§ **DATA FOR PROCESSING**:
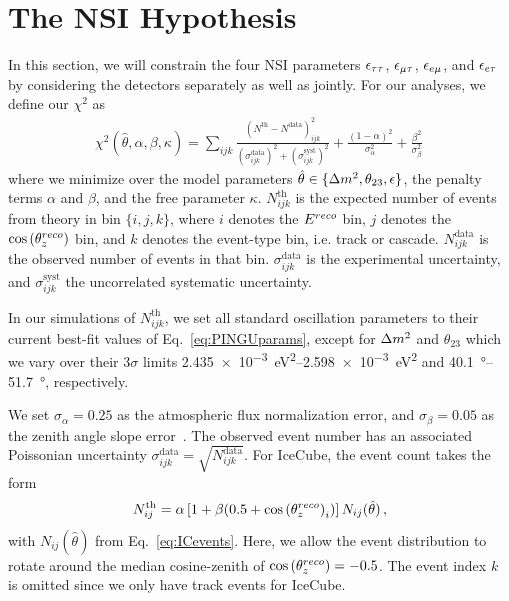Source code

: \section{The NSI Hypothesis}\label{sec:constraining}
In this section, we will constrain the four NSI parameters $\epsilon_{\tau\tau}$, $\epsilon_{\mu\tau}$, $\epsilon_{e\mu}$, and $\epsilon_{e\tau}$ by considering the detectors separately as well as jointly.
For our analyses, we define our $\chi^2$ as
\begin{align}\label{eq:chisq_NSI}
    \chi^{2}(\hat{\theta},\alpha,\beta, \kappa)=\sum_{ijk} \frac{\left(N^\text{th}-N^\text{data}\right)_{ijk}^{2}}
    {\left(\sigma^\text{data}_{ijk}\right)^{2} + \left(\sigma^\text{syst}_{ijk}\right)^{2}}+ 
    \frac{(1-\alpha)^2}{\sigma_\alpha^2} + \frac{\beta^2}{\sigma_\beta^2}\,
\end{align}
where we minimize over the model parameters $\hat{\theta} \in \{\dm, \theta_{23}, \epsilon\}$, the penalty terms $\alpha$ and $\beta$, and the free parameter $\kappa$.
$N_{ijk}^\text{th}$ is the expected number of events from theory in bin $\{i,j,k\}$, where $i$ denotes the $E^{reco}$ bin, $j$ denotes the $\cos{(\theta_z^{reco})}$ bin,
and $k$ denotes the event-type bin, i.e. track or cascade. 
$N_{ijk}^\text{data}$ is the observed number of events in that bin. $\sigma^\text{data}_{ijk}$ is the experimental uncertainty, and $\sigma^\text{syst}_{ijk}$ the uncorrelated systematic
uncertainty.

In our simulations of $N_{ijk}^\text{th}$, we set all standard oscillation parameters to their current best-fit values of Eq.~\ref{eq:PINGUparams}, 
except for $\dm$ and $\theta_{23}$
which we vary over their $3\sigma$ limits \SIrange{2.435e-3}{2.598e-3}{\eV\squared} and \SIrange{40.1}{51.7}{\degree}, respectively.

We set $\sigma_\alpha = 0.25$ as the atmospheric flux normalization error, and $\sigma_\beta = 0.05$ as the zenith angle slope error~\cite{hondapaper}. 
The observed event number has an associated Poissonian uncertainty $\sigma_{ijk}^\text{data} = \sqrt{N_{ijk}^\text{data}}$.
For IceCube, the event count takes the form
\begin{align}
    N^\text{th}_{ij} = \alpha\left[1+\beta (0.5 + \cos{(\theta_z^{reco})}_i )\right] N_{ij}(\hat{\theta})\,,
\end{align}
with $N_{ij}(\hat{\theta})$ from Eq.~\ref{eq:ICevents}. Here, we allow the event distribution to rotate around the median cosine-zenith of $\cos{(\theta_z^{reco})} = -0.5$. 
The event index $k$ is omitted since we only have track events for IceCube.

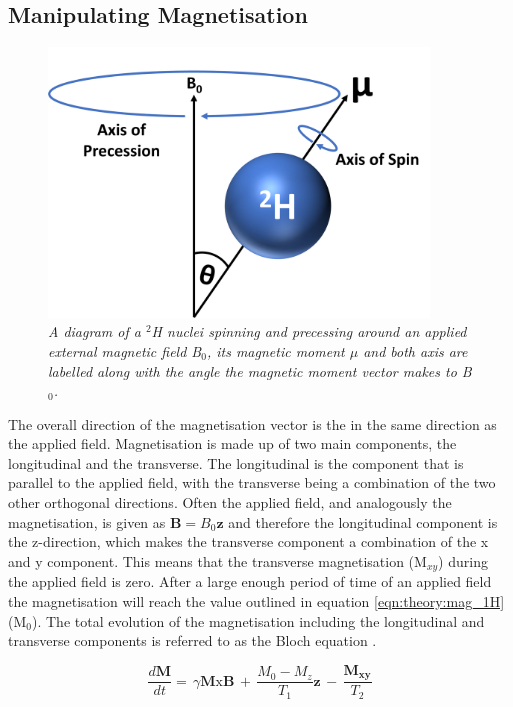 \subsection{Manipulating Magnetisation}

\begin{figure}
    \centering
    \includegraphics[width=0.9\textwidth]{Figures/Theory/Moment.png}
    \caption{\textit{A diagram of a $^2$H nuclei spinning and precessing around an applied external magnetic field B$_0$, its magnetic moment $\mu$ and both axis are labelled along with the angle the magnetic moment vector makes to B$_0$.}}
    \label{fig:theory:moment}
\end{figure}

The overall direction of the magnetisation vector is the in the same direction as the applied field. Magnetisation is made up of two main components, the longitudinal and the transverse. The longitudinal is the component that is parallel to the applied field, with the transverse being a combination of the two other orthogonal directions. Often the applied field, and analogously the magnetisation, is given as $\mathbf{B}=B_0\mathbf{z}$ and therefore the longitudinal component is the z-direction, which makes the transverse component a combination of the x and y component. This means that the transverse magnetisation (M$_{xy}$) during the applied field is zero. After a large enough period of time of an applied field the magnetisation  will reach the value outlined in equation \ref{eqn:theory:mag_1H} (M$_0$). The total evolution of the magnetisation including the longitudinal and transverse components is referred to as the Bloch equation \cite{Bloch1946NuclearInduction}.

\begin{equation}
    \frac{d\mathbf{M}}{dt} = \, \gamma\mathbf{M}\textrm{x}\mathbf{B} \, + \, \frac{M_0-M_z}{T_1}\mathbf{z} \, - \, \frac{\mathbf{M_{xy}}}{T_2}
    \label{eqn:theory:Bloch}
\end{equation}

§ **INSTRUCTIONS TO FOLLOW**: Print the data above verbatim from the first line through the line holding "except for $\dm$", leaving every picture out.

§ **FINAL ANSWER**:
Source code

: \section{The NSI Hypothesis}\label{sec:constraining}
In this section, we will constrain the four NSI parameters $\epsilon_{\tau\tau}$, $\epsilon_{\mu\tau}$, $\epsilon_{e\mu}$, and $\epsilon_{e\tau}$ by considering the detectors separately as well as jointly.
For our analyses, we define our $\chi^2$ as
\begin{align}\label{eq:chisq_NSI}
    \chi^{2}(\hat{\theta},\alpha,\beta, \kappa)=\sum_{ijk} \frac{\left(N^\text{th}-N^\text{data}\right)_{ijk}^{2}}
    {\left(\sigma^\text{data}_{ijk}\right)^{2} + \left(\sigma^\text{syst}_{ijk}\right)^{2}}+ 
    \frac{(1-\alpha)^2}{\sigma_\alpha^2} + \frac{\beta^2}{\sigma_\beta^2}\,
\end{align}
where we minimize over the model parameters $\hat{\theta} \in \{\dm, \theta_{23}, \epsilon\}$, the penalty terms $\alpha$ and $\beta$, and the free parameter $\kappa$.
$N_{ijk}^\text{th}$ is the expected number of events from theory in bin $\{i,j,k\}$, where $i$ denotes the $E^{reco}$ bin, $j$ denotes the $\cos{(\theta_z^{reco})}$ bin,
and $k$ denotes the event-type bin, i.e. track or cascade. 
$N_{ijk}^\text{data}$ is the observed number of events in that bin. $\sigma^\text{data}_{ijk}$ is the experimental uncertainty, and $\sigma^\text{syst}_{ijk}$ the uncorrelated systematic
uncertainty.

In our simulations of $N_{ijk}^\text{th}$, we set all standard oscillation parameters to their current best-fit values of Eq.~\ref{eq:PINGUparams}, 
except for $\dm$ and $\theta_{23}$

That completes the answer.